January 11, 2018
SAN FRANCISCO, Calif. –Pacific Gas and Electric Company (PG&E) issued the following statement today following the California Public Utilities Commission’s (CPUC) approval of its revised proposed decision on the Diablo Canyon Power Plant (DCPP) joint proposal:
"The DCPP joint proposal represented a significant milestone in the planning to meet California’s ambitious clean energy vision. We appreciate the CPUC’s thoughtful consideration of this complex issue and its approval of certain elements.
"While we are disappointed that they did not approve the full employee retention program, as well as the community impact mitigation and energy efficiency programs, we are appreciative that the CPUC took the positive step to increase the amount of funding for employee retention beyond their original proposed decision.
"The joint proposal represents an array of interests from many parties who joined together to promote the best path forward for our state and PG&E’s customers.
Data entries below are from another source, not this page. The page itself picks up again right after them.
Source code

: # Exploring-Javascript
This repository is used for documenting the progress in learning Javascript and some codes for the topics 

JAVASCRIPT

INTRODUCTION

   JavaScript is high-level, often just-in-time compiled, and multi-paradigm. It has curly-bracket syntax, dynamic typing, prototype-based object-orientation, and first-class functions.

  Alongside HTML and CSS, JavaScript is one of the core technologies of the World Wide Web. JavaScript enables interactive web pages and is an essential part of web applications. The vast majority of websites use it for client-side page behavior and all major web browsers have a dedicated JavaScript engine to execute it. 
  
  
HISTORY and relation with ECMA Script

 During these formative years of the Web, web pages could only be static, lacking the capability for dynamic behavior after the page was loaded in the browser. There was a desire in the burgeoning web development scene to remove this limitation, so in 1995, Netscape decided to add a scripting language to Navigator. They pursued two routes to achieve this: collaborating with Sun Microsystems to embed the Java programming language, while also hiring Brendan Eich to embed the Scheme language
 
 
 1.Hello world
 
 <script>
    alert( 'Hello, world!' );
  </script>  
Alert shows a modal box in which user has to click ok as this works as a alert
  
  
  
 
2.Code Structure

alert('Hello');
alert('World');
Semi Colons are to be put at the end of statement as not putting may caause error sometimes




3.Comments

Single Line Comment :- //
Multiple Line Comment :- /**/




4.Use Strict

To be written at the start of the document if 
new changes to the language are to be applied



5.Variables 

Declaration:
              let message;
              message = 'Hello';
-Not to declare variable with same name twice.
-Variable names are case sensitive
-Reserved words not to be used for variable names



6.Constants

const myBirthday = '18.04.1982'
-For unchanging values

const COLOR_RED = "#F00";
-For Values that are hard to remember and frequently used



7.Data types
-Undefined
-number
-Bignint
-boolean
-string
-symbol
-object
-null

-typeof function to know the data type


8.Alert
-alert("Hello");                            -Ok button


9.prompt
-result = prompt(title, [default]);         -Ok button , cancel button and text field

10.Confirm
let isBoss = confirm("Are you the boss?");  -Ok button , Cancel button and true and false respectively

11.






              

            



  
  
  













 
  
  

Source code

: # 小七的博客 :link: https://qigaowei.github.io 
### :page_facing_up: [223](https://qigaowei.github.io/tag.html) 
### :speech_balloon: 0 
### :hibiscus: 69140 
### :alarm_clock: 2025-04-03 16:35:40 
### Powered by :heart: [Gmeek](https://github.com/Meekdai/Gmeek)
Since the full proposal was not approved, in line with our agreement, PG&E will be meeting to confer with our labor, community and environmental group partners in the days ahead about the decision, our next steps and the path forward."
About the Joint Proposal
California's energy landscape is changing dramatically. State policies that focus on renewables and energy efficiency, coupled with projected lower customer electricity demand in the future, will result in a significant reduction in the need for the electricity produced by DCPP past 2025.
Reflecting this change, PG&E partnered with labor and leading environmental organizations on a joint proposal that would increase investment in energy efficiency and renewables while retiring DCPP at the end of its current Nuclear Regulatory Commission (NRC) operating licenses, which expire in 2024 and 2025.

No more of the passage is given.